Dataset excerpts
- Opening Delimiter -

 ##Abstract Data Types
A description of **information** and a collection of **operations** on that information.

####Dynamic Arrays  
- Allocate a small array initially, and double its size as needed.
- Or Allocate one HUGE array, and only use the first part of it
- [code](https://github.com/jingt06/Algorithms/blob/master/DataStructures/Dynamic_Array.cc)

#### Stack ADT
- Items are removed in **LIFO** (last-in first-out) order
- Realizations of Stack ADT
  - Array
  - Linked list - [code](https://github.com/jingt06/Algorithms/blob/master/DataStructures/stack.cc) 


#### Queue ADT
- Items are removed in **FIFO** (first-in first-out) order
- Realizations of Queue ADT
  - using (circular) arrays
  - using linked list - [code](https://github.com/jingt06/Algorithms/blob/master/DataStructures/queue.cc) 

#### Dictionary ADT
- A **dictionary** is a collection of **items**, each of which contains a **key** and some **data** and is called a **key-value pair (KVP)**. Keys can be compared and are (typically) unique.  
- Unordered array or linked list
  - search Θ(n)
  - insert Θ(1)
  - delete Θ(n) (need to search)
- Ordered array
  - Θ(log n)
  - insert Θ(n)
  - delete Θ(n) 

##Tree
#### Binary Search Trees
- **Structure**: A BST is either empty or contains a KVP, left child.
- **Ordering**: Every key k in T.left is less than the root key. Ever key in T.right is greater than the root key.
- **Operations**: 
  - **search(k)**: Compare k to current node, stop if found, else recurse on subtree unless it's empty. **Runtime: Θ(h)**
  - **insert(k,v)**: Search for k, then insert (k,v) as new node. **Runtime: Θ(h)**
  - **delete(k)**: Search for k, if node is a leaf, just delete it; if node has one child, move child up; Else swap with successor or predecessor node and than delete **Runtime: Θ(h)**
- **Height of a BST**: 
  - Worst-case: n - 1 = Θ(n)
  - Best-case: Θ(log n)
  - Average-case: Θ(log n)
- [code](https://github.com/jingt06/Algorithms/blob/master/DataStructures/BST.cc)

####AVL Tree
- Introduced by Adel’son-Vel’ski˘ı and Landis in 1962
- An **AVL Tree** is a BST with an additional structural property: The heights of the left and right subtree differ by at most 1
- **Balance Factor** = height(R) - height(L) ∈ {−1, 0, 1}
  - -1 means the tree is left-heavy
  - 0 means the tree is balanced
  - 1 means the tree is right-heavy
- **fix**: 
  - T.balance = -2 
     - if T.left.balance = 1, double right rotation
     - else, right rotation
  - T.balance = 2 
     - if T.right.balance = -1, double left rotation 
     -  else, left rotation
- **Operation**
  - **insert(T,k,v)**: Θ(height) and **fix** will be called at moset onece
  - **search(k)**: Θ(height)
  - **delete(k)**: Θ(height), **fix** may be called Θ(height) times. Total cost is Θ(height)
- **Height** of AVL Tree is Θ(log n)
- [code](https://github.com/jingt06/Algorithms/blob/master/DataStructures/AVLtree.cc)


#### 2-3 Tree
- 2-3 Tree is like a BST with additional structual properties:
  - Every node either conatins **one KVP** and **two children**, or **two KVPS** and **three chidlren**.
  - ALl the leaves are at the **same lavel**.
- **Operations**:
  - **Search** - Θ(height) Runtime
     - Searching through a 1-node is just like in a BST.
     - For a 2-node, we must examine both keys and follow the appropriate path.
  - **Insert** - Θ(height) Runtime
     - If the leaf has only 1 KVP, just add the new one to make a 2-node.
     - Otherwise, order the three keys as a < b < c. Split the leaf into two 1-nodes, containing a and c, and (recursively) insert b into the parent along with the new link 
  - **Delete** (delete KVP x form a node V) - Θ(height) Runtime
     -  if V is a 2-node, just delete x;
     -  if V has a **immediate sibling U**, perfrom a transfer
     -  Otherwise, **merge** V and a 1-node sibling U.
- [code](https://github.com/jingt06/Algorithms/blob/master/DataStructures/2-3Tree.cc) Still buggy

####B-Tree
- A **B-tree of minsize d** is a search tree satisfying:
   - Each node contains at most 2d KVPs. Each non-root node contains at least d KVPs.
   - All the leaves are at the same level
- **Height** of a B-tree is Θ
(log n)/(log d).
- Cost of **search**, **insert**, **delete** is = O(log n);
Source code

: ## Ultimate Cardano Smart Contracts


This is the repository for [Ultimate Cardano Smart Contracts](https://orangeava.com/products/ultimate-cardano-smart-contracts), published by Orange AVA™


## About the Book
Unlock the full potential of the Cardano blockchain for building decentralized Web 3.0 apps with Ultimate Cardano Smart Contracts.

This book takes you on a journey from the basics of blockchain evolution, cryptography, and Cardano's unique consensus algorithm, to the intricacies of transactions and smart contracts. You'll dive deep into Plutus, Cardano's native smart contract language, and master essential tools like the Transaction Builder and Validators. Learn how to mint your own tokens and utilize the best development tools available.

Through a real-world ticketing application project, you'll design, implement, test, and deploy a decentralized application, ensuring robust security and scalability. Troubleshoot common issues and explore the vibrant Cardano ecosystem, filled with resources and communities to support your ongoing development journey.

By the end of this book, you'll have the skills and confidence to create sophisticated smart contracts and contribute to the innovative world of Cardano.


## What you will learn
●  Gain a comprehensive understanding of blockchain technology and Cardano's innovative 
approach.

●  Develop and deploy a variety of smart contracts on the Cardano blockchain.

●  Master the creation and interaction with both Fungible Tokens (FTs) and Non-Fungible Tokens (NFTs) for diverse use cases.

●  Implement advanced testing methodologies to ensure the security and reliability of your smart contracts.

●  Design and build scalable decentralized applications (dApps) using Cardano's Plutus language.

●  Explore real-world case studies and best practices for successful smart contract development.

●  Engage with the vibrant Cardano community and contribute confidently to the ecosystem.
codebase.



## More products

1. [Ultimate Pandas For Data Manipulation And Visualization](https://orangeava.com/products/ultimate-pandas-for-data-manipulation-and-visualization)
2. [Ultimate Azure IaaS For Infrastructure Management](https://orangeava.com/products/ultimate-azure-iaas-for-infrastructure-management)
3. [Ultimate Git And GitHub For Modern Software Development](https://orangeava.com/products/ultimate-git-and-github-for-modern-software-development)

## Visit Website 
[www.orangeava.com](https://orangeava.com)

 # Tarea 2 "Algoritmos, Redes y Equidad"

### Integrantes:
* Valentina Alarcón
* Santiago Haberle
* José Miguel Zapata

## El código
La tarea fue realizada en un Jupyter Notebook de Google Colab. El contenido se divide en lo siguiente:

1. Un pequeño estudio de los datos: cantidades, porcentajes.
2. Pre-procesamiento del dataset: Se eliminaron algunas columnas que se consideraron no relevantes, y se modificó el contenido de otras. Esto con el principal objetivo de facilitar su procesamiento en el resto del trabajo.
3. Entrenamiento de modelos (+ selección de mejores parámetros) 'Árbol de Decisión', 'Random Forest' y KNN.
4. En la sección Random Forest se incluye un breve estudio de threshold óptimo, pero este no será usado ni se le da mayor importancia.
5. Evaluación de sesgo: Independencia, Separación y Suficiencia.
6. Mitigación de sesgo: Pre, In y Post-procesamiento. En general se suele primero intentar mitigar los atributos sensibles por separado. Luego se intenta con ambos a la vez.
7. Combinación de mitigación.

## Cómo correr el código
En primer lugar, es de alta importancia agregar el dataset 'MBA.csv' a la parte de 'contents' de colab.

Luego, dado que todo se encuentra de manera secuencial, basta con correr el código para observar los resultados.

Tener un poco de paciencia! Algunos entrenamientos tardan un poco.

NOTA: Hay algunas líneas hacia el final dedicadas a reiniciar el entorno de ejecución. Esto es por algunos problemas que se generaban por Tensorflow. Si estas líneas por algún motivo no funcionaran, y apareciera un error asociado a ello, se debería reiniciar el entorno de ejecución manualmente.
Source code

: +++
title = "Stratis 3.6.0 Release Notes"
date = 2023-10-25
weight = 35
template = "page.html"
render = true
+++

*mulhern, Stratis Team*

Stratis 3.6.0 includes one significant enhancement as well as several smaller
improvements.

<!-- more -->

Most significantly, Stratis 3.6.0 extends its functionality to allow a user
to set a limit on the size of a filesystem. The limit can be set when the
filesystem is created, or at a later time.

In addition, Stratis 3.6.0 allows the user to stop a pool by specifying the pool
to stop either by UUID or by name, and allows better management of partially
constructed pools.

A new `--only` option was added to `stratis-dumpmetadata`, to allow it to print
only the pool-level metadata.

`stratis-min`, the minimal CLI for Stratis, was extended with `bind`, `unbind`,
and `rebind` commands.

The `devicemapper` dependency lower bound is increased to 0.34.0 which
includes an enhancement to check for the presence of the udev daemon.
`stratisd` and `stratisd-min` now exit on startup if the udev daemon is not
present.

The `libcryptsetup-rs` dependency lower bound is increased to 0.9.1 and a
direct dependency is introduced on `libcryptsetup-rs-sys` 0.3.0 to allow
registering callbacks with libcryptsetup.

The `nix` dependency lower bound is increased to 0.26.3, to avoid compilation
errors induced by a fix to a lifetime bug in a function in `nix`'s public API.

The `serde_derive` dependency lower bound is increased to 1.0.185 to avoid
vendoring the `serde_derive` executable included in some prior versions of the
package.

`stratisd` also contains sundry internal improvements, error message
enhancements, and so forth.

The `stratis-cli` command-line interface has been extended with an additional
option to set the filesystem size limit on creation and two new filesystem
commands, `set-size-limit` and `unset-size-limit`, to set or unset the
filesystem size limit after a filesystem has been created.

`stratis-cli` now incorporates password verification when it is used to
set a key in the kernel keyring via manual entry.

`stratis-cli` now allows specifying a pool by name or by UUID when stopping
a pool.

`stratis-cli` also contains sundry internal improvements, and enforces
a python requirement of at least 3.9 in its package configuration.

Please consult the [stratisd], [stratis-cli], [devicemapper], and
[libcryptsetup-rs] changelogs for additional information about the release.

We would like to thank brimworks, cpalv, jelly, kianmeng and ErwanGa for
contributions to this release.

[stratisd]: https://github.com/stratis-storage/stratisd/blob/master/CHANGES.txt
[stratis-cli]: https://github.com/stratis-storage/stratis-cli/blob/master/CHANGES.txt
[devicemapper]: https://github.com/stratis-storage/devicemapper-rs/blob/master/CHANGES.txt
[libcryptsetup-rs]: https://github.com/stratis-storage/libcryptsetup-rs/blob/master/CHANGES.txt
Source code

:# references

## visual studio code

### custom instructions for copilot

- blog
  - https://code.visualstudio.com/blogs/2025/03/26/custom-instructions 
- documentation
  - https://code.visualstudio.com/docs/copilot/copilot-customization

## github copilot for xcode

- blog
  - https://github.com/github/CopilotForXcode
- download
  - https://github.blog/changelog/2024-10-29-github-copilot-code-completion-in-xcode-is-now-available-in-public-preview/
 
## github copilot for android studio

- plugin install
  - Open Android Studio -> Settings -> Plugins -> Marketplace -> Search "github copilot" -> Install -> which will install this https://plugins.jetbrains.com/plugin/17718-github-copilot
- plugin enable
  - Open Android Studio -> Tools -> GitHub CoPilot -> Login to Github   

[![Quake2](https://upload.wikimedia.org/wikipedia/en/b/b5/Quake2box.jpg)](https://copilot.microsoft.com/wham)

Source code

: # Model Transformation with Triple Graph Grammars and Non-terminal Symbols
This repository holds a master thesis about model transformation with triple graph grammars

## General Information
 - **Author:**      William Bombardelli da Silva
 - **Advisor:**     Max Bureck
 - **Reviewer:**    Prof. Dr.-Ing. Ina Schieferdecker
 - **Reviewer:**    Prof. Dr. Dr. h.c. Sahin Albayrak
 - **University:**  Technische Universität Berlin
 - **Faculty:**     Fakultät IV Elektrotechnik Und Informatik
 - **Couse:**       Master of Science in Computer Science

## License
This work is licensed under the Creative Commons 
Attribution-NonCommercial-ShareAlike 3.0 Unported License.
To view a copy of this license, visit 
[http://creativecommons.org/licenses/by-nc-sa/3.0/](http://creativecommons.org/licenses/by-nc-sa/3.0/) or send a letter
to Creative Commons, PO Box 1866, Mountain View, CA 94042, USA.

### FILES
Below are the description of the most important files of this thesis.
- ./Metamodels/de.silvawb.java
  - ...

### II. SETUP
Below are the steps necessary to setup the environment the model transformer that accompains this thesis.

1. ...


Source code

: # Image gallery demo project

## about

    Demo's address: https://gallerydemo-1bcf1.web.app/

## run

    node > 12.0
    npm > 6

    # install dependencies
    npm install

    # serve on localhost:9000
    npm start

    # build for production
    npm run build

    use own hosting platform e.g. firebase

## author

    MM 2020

- Closing Delimiter -

WORK ITEM - An exact, complete copy of the lines above from the one with "3. Entrenamiento de" through the one with "5. Evaluación de" is the whole answer.

ANSWER FOR THIS EXERCISE -
3. Entrenamiento de modelos (+ selección de mejores parámetros) 'Árbol de Decisión', 'Random Forest' y KNN.
4. En la sección Random Forest se incluye un breve estudio de threshold óptimo, pero este no será usado ni se le da mayor importancia.
5. Evaluación de sesgo: Independencia, Separación y Suficiencia.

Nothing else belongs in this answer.